The current sherpa-onnx tts engine is using a non-streaming vits model.

Non-streaming means you have to input all of the text for synthesis.

If your text contains punctuation symbols, then it is split into sentences, and each sentence is synthesized independently.

If there are no punctuations, then all of the text is treated as a single sentence, which means it will take much longer to synthesize it.

The shorter the sentence, the faster it is.

mablue commented 8 months ago

oh thanks. Now I undrestand you. we have these punctuations in persian. maybe them not appended in app: ؟!؛:«»﷼٫٪. ، …
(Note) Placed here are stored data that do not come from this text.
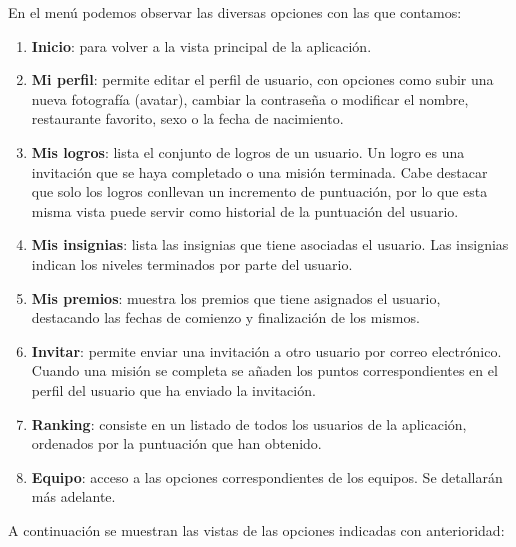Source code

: \documentclass[twoside]{report}
\begin{document}
En el menú podemos observar las diversas opciones con las que contamos:
\begin{enumerate}
	\item \textbf{Inicio}: para volver a la vista principal de la aplicación.
	\item \textbf{Mi perfil}: permite editar el perfil de usuario, con opciones como subir una nueva fotografía (avatar), cambiar la contraseña o modificar el nombre, restaurante favorito, sexo o la fecha de nacimiento.
	\item \textbf{Mis logros}: lista el conjunto de logros de un usuario. Un logro es una invitación que se haya completado o una misión terminada. Cabe destacar que solo los logros conllevan un incremento de puntuación, por lo que esta misma vista puede servir como historial de la puntuación del usuario.
	\item \textbf{Mis insignias}: lista las insignias que tiene asociadas el usuario. Las insignias indican los niveles terminados por parte del usuario.
	\item \textbf{Mis premios}: muestra los premios que tiene asignados el usuario, destacando las fechas de comienzo y finalización de los mismos.
	\item \textbf{Invitar}: permite enviar una invitación a otro usuario por correo electrónico. Cuando una misión se completa se añaden los puntos correspondientes en el perfil del usuario que ha enviado la invitación.
	\item \textbf{Ranking}: consiste en un listado de todos los usuarios de la aplicación, ordenados por la puntuación que han obtenido.
	\item \textbf{Equipo}: acceso a las opciones correspondientes de los equipos. Se detallarán más adelante.
\end{enumerate}

A continuación se muestran las vistas de las opciones indicadas con anterioridad:
\end{document}
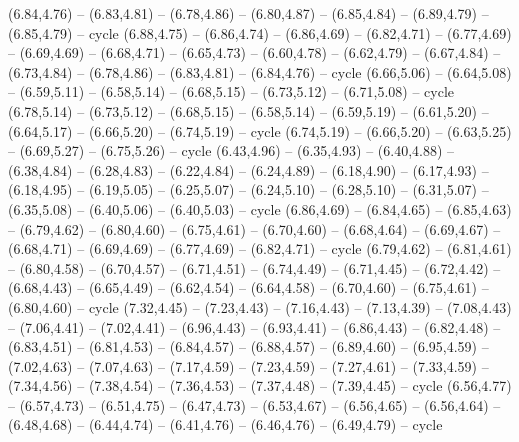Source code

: \expandafter\def\csname geo:gebiet:MDA\endcsname{
  (6.84,4.76) -- (6.83,4.81) -- (6.78,4.86) -- (6.80,4.87) -- (6.85,4.84) -- (6.89,4.79) -- (6.85,4.79) -- cycle}
\expandafter\def\csname geo:gebiet:ROU\endcsname{
  (6.88,4.75) -- (6.86,4.74) -- (6.86,4.69) -- (6.82,4.71) -- (6.77,4.69) -- (6.69,4.69) -- (6.68,4.71) -- (6.65,4.73) -- (6.60,4.78) -- (6.62,4.79) -- (6.67,4.84) -- (6.73,4.84) -- (6.78,4.86) -- (6.83,4.81) -- (6.84,4.76) -- cycle}
\expandafter\def\csname geo:gebiet:LTU\endcsname{
  (6.66,5.06) -- (6.64,5.08) -- (6.59,5.11) -- (6.58,5.14) -- (6.68,5.15) -- (6.73,5.12) -- (6.71,5.08) -- cycle}
\expandafter\def\csname geo:gebiet:LVA\endcsname{
  (6.78,5.14) -- (6.73,5.12) -- (6.68,5.15) -- (6.58,5.14) -- (6.59,5.19) -- (6.61,5.20) -- (6.64,5.17) -- (6.66,5.20) -- (6.74,5.19) -- cycle}
\expandafter\def\csname geo:gebiet:EST\endcsname{
  (6.74,5.19) -- (6.66,5.20) -- (6.63,5.25) -- (6.69,5.27) -- (6.75,5.26) -- cycle}
\expandafter\def\csname geo:gebiet:DEU\endcsname{
  (6.43,4.96) -- (6.35,4.93) -- (6.40,4.88) -- (6.38,4.84) -- (6.28,4.83) -- (6.22,4.84) -- (6.24,4.89) -- (6.18,4.90) -- (6.17,4.93) -- (6.18,4.95) -- (6.19,5.05) -- (6.25,5.07) -- (6.24,5.10) -- (6.28,5.10) -- (6.31,5.07) -- (6.35,5.08) -- (6.40,5.06) -- (6.40,5.03) -- cycle}
\expandafter\def\csname geo:gebiet:BGR\endcsname{
  (6.86,4.69) -- (6.84,4.65) -- (6.85,4.63) -- (6.79,4.62) -- (6.80,4.60) -- (6.75,4.61) -- (6.70,4.60) -- (6.68,4.64) -- (6.69,4.67) -- (6.68,4.71) -- (6.69,4.69) -- (6.77,4.69) -- (6.82,4.71) -- cycle}
\expandafter\def\csname geo:gebiet:GRC\endcsname{
  (6.79,4.62) -- (6.81,4.61) -- (6.80,4.58) -- (6.70,4.57) -- (6.71,4.51) -- (6.74,4.49) -- (6.71,4.45) -- (6.72,4.42) -- (6.68,4.43) -- (6.65,4.49) -- (6.62,4.54) -- (6.64,4.58) -- (6.70,4.60) -- (6.75,4.61) -- (6.80,4.60) -- cycle}
\expandafter\def\csname geo:gebiet:TUR\endcsname{
  (7.32,4.45) -- (7.23,4.43) -- (7.16,4.43) -- (7.13,4.39) -- (7.08,4.43) -- (7.06,4.41) -- (7.02,4.41) -- (6.96,4.43) -- (6.93,4.41) -- (6.86,4.43) -- (6.82,4.48) -- (6.83,4.51) -- (6.81,4.53) -- (6.84,4.57) -- (6.88,4.57) -- (6.89,4.60) -- (6.95,4.59) -- (7.02,4.63) -- (7.07,4.63) -- (7.17,4.59) -- (7.23,4.59) -- (7.27,4.61) -- (7.33,4.59) -- (7.34,4.56) -- (7.38,4.54) -- (7.36,4.53) -- (7.37,4.48) -- (7.39,4.45) -- cycle}
\expandafter\def\csname geo:gebiet:ALB\endcsname{
  }
\expandafter\def\csname geo:gebiet:HRV\endcsname{
  (6.56,4.77) -- (6.57,4.73) -- (6.51,4.75) -- (6.47,4.73) -- (6.53,4.67) -- (6.56,4.65) -- (6.56,4.64) -- (6.48,4.68) -- (6.44,4.74) -- (6.41,4.76) -- (6.46,4.76) -- (6.49,4.79) -- cycle}
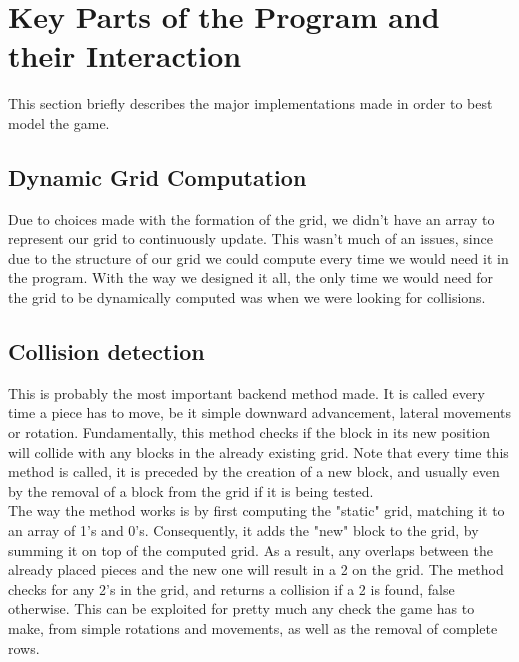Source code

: 
\section{Key Parts of the Program and their Interaction}
	This section briefly describes the major implementations made in order to best model the game.
	\subsection{Dynamic Grid Computation}
		Due to choices made with the formation of the grid, we didn't have an array to represent our grid to continuously update. This wasn't much of an issues, since due to the 
		structure of our grid we could compute every time we would need it in the program. With the way we designed it all, the only time we would need for the grid to be dynamically 
		computed was when we were looking for collisions.
	\subsection{Collision detection}
		This is probably the most important backend method made. It is called every time a piece has to move, be it simple downward advancement, lateral movements or rotation. Fundamentally,
		this method checks if the block in its new position will collide with any blocks in the already existing grid. Note that every time this method is called, it is preceded by the creation of a new 
		block, and usually even by the removal of a block from the grid if it is being tested. \\
		The way the method works is by first computing the "static" grid, matching it to an array of 1's and 0's. Consequently, it adds the "new" block to the grid, by summing it on top of the
		computed grid. As a result, any overlaps between the already placed pieces and the new one will result in a 2 on the grid. The method checks for any 2's in the grid, and returns a collision
		if a 2 is found, false otherwise. This can be exploited for pretty much any check the game has to make, from simple rotations and movements, as well as the removal of complete rows.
About Exclamation mark: In both languages, the exclamation mark character is composed of two characters: a period and an exclamation point. In English, this character is represented by the ASCII code 33, and in Persian, it is represented by the Unicode code U+061F. However, these code differences are only at the technical level, and there is no difference in the appearance of the character.🫃🏼 I think girhub cant progress it it will be smaller than english one! like this marek see its big(؟!) also we have latency (5~15sec)in reading contact names in whatsapp them are very small characters I think for progressing!!🫃🏿 but cuz of that we just read the screen with screenreaders we cant add manually punctuations to text but if the app have a checkmark to append a punctuation to first work it can be helpfull to us. also still we searching a way to play english words mixed in persian texts...